PROVIDED ENTRIES:
++++++++++++++++++++
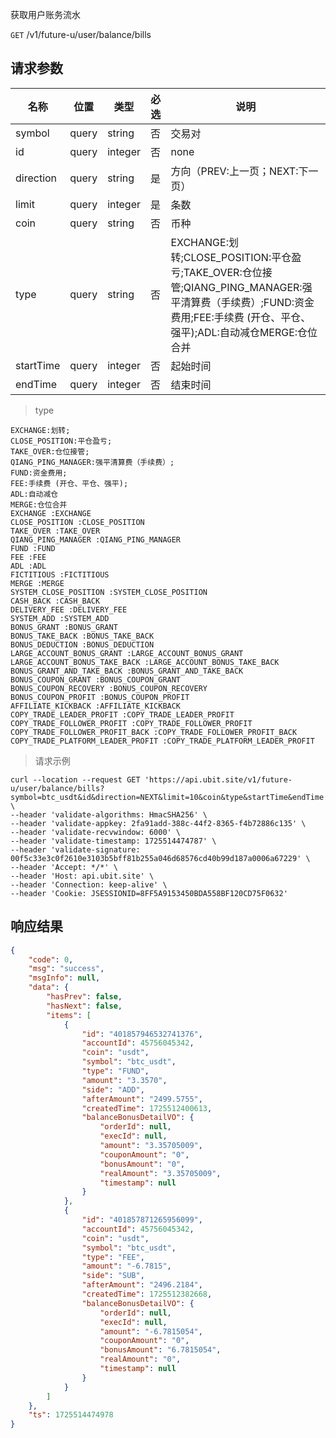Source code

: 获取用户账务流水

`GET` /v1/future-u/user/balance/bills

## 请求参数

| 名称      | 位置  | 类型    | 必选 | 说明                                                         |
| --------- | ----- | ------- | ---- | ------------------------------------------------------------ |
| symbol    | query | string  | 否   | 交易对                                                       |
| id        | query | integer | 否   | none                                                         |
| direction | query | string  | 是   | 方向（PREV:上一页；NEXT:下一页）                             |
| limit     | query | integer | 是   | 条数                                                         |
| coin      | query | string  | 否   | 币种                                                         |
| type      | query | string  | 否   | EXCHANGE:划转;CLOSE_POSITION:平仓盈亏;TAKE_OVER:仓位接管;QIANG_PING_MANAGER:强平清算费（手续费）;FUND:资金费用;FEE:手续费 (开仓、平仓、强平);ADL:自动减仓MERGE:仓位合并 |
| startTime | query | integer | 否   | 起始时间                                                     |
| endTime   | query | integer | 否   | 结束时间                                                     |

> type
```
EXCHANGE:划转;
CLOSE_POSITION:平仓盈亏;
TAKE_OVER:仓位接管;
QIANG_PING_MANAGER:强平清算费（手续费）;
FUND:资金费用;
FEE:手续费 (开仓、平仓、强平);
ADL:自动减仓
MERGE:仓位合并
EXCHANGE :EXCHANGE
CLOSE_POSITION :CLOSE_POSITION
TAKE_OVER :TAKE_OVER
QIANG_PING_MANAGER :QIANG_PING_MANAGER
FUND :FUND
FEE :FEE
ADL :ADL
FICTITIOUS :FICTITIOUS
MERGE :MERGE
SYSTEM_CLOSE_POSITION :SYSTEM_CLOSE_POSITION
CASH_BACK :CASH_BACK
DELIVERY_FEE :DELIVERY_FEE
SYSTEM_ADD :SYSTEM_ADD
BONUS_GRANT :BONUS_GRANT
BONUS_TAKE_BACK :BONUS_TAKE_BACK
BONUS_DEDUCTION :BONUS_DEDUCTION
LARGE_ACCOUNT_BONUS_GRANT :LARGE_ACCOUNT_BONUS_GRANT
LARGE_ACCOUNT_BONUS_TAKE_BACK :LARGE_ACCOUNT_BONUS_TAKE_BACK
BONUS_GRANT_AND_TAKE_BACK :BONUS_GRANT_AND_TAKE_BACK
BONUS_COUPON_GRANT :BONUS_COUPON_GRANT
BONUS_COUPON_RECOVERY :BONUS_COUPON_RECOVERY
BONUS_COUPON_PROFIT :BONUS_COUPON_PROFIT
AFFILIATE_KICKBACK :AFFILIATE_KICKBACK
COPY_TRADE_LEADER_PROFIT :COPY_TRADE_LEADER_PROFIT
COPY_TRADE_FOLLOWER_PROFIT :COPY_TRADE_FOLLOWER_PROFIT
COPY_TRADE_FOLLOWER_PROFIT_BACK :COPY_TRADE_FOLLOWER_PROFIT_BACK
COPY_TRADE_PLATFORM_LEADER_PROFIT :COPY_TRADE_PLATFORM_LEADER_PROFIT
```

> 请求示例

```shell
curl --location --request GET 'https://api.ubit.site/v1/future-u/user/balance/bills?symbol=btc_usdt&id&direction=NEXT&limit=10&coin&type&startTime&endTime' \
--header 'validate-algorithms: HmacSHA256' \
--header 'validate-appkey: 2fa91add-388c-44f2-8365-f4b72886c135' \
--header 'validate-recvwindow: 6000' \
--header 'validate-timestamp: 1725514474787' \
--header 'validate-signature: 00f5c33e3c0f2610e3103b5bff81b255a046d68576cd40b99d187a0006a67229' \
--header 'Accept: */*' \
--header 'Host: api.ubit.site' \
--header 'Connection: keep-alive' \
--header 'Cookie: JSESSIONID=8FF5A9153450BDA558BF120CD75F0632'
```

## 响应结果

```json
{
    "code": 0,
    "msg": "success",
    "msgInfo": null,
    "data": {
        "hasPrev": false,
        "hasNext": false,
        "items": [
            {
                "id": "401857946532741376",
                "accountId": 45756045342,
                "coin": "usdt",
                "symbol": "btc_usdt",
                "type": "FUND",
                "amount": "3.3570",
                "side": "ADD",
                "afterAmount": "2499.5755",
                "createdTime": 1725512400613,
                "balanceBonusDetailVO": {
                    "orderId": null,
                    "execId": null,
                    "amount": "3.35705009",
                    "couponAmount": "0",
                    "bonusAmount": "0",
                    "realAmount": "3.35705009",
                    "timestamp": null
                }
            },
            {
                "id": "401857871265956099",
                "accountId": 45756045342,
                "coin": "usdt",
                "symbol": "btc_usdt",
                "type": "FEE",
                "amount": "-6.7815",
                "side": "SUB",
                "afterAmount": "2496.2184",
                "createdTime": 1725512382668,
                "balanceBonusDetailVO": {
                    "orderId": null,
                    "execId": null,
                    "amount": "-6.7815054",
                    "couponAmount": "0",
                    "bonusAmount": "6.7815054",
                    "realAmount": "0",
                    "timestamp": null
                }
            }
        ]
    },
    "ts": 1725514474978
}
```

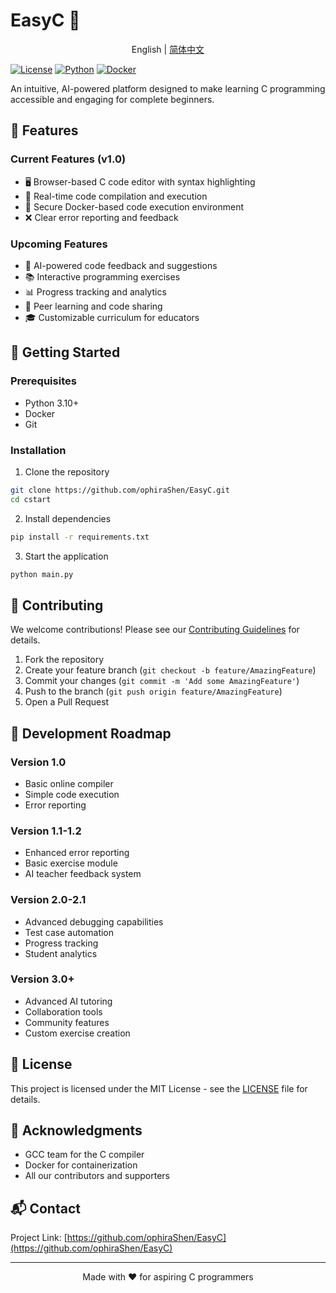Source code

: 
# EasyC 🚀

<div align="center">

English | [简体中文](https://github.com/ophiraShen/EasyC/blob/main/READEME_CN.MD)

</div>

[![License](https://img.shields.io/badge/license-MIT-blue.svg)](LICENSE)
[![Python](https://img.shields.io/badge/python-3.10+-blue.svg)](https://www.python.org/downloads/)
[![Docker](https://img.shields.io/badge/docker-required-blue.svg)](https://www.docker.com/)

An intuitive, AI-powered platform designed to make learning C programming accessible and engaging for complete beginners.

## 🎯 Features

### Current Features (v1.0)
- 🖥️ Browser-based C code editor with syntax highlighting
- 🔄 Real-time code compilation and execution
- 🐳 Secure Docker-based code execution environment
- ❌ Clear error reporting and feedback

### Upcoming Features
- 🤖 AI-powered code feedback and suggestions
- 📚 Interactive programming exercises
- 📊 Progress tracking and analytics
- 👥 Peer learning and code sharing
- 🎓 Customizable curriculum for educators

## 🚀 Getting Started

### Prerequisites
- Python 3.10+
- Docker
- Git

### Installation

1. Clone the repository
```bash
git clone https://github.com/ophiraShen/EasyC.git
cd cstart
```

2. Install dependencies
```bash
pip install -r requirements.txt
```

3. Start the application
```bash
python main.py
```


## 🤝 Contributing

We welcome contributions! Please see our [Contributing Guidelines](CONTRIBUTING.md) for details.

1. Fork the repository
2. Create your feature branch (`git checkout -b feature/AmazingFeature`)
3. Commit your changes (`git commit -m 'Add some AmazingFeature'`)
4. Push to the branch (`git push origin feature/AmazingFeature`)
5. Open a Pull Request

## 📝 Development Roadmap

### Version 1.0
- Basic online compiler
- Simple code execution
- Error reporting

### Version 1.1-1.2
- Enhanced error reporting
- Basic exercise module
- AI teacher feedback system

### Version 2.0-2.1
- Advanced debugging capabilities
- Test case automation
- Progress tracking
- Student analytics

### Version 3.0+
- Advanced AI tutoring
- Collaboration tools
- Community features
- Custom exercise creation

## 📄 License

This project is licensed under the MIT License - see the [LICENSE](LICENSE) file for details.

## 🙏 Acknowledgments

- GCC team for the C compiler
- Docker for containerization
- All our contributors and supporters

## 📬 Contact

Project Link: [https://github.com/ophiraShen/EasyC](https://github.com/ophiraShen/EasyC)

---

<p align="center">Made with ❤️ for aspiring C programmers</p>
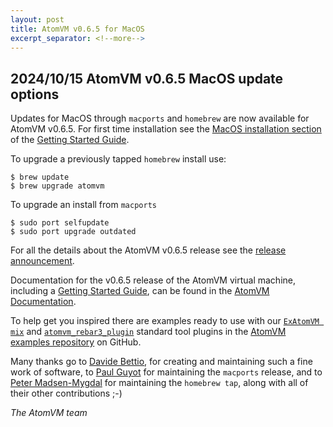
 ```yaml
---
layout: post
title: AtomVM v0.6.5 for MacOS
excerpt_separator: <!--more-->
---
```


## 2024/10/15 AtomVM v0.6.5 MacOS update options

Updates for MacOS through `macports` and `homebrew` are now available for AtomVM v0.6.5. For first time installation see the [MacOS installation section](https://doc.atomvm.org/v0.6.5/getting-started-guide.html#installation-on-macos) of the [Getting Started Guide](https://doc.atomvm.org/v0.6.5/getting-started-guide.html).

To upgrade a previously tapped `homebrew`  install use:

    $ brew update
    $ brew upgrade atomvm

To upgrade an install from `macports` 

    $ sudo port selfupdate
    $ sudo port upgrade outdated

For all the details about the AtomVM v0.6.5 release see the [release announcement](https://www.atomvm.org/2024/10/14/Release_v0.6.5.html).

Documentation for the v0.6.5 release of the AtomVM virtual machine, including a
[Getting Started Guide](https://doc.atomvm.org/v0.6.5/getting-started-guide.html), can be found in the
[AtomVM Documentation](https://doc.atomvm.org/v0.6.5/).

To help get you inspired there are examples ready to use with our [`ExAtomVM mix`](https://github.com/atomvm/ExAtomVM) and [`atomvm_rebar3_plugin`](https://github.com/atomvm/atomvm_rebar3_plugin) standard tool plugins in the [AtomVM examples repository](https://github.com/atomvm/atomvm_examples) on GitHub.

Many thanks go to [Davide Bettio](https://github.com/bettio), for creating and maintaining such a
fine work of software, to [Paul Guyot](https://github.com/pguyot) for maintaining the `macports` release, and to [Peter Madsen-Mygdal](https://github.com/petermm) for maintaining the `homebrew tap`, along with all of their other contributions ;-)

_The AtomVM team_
++++++++++++++++++++
Each line in the records that carries "强平清算费" must be copied out.

| type      | query | string  | 否   | EXCHANGE:划转;CLOSE_POSITION:平仓盈亏;TAKE_OVER:仓位接管;QIANG_PING_MANAGER:强平清算费（手续费）;FUND:资金费用;FEE:手续费 (开仓、平仓、强平);ADL:自动减仓MERGE:仓位合并 |
QIANG_PING_MANAGER:强平清算费（手续费）;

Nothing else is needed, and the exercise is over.